Your instructions:
Without any of the pictures, set down the data below exactly.

Document images with source code
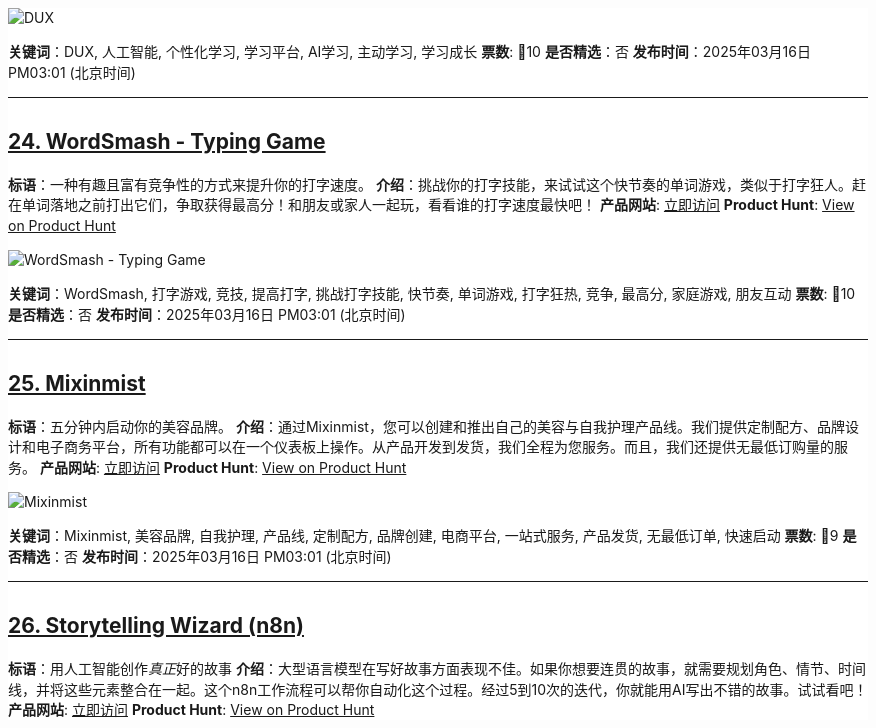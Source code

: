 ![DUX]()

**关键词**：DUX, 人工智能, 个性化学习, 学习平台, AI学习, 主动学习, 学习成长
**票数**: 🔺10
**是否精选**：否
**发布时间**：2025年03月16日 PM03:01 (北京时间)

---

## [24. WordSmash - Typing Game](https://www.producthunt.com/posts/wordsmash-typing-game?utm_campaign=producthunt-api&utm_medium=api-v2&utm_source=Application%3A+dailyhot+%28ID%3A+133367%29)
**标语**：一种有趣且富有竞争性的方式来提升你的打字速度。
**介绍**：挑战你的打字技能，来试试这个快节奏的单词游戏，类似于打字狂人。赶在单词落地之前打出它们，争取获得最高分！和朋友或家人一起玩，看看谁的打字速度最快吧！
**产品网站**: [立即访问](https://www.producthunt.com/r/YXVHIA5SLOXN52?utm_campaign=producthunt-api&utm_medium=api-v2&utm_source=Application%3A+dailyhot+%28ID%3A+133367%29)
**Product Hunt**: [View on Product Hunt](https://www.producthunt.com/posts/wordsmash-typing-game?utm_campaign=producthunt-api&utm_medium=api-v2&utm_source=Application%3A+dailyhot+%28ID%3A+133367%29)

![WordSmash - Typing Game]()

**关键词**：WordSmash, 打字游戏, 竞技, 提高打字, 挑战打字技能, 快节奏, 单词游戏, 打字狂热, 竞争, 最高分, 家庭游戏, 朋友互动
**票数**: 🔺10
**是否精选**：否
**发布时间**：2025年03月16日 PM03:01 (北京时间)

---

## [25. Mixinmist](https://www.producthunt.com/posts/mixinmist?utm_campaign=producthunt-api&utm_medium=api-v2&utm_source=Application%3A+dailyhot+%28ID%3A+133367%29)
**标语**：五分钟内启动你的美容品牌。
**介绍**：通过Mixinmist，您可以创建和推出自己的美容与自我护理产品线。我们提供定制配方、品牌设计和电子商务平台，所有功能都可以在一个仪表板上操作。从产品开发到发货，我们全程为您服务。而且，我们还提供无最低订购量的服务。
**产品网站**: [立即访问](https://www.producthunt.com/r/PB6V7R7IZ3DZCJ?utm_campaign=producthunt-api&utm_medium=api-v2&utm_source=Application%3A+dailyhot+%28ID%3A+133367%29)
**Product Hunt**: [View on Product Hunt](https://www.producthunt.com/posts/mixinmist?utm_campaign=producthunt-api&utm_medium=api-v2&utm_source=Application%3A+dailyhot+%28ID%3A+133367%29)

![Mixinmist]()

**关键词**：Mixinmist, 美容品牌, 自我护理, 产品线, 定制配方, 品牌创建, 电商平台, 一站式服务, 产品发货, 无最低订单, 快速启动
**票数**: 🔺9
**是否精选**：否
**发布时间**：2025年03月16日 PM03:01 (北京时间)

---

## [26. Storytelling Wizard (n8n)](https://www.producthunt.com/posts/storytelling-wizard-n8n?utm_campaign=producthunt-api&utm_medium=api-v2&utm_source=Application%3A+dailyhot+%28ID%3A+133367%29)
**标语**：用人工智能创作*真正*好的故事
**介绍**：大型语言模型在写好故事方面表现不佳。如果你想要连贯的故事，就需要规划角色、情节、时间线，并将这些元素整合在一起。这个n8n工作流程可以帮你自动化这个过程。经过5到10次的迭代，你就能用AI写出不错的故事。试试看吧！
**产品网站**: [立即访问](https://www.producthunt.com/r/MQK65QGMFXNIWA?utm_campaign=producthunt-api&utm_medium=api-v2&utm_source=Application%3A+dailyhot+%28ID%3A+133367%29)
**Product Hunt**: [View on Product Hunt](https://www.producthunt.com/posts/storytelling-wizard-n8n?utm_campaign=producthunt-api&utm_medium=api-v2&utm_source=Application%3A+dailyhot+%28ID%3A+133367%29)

Written reply:
Source code

: ![DUX]()

**关键词**：DUX, 人工智能, 个性化学习, 学习平台, AI学习, 主动学习, 学习成长
**票数**: 🔺10
**是否精选**：否
**发布时间**：2025年03月16日 PM03:01 (北京时间)

---

## [24. WordSmash - Typing Game](https://www.producthunt.com/posts/wordsmash-typing-game?utm_campaign=producthunt-api&utm_medium=api-v2&utm_source=Application%3A+dailyhot+%28ID%3A+133367%29)
**标语**：一种有趣且富有竞争性的方式来提升你的打字速度。
**介绍**：挑战你的打字技能，来试试这个快节奏的单词游戏，类似于打字狂人。赶在单词落地之前打出它们，争取获得最高分！和朋友或家人一起玩，看看谁的打字速度最快吧！
**产品网站**: [立即访问](https://www.producthunt.com/r/YXVHIA5SLOXN52?utm_campaign=producthunt-api&utm_medium=api-v2&utm_source=Application%3A+dailyhot+%28ID%3A+133367%29)
**Product Hunt**: [View on Product Hunt](https://www.producthunt.com/posts/wordsmash-typing-game?utm_campaign=producthunt-api&utm_medium=api-v2&utm_source=Application%3A+dailyhot+%28ID%3A+133367%29)

![WordSmash - Typing Game]()

**关键词**：WordSmash, 打字游戏, 竞技, 提高打字, 挑战打字技能, 快节奏, 单词游戏, 打字狂热, 竞争, 最高分, 家庭游戏, 朋友互动
**票数**: 🔺10
**是否精选**：否
**发布时间**：2025年03月16日 PM03:01 (北京时间)

---

## [25. Mixinmist](https://www.producthunt.com/posts/mixinmist?utm_campaign=producthunt-api&utm_medium=api-v2&utm_source=Application%3A+dailyhot+%28ID%3A+133367%29)
**标语**：五分钟内启动你的美容品牌。
**介绍**：通过Mixinmist，您可以创建和推出自己的美容与自我护理产品线。我们提供定制配方、品牌设计和电子商务平台，所有功能都可以在一个仪表板上操作。从产品开发到发货，我们全程为您服务。而且，我们还提供无最低订购量的服务。
**产品网站**: [立即访问](https://www.producthunt.com/r/PB6V7R7IZ3DZCJ?utm_campaign=producthunt-api&utm_medium=api-v2&utm_source=Application%3A+dailyhot+%28ID%3A+133367%29)
**Product Hunt**: [View on Product Hunt](https://www.producthunt.com/posts/mixinmist?utm_campaign=producthunt-api&utm_medium=api-v2&utm_source=Application%3A+dailyhot+%28ID%3A+133367%29)

![Mixinmist]()

**关键词**：Mixinmist, 美容品牌, 自我护理, 产品线, 定制配方, 品牌创建, 电商平台, 一站式服务, 产品发货, 无最低订单, 快速启动
**票数**: 🔺9
**是否精选**：否
**发布时间**：2025年03月16日 PM03:01 (北京时间)

---

## [26. Storytelling Wizard (n8n)](https://www.producthunt.com/posts/storytelling-wizard-n8n?utm_campaign=producthunt-api&utm_medium=api-v2&utm_source=Application%3A+dailyhot+%28ID%3A+133367%29)
**标语**：用人工智能创作*真正*好的故事
**介绍**：大型语言模型在写好故事方面表现不佳。如果你想要连贯的故事，就需要规划角色、情节、时间线，并将这些元素整合在一起。这个n8n工作流程可以帮你自动化这个过程。经过5到10次的迭代，你就能用AI写出不错的故事。试试看吧！
**产品网站**: [立即访问](https://www.producthunt.com/r/MQK65QGMFXNIWA?utm_campaign=producthunt-api&utm_medium=api-v2&utm_source=Application%3A+dailyhot+%28ID%3A+133367%29)
**Product Hunt**: [View on Product Hunt](https://www.producthunt.com/posts/storytelling-wizard-n8n?utm_campaign=producthunt-api&utm_medium=api-v2&utm_source=Application%3A+dailyhot+%28ID%3A+133367%29)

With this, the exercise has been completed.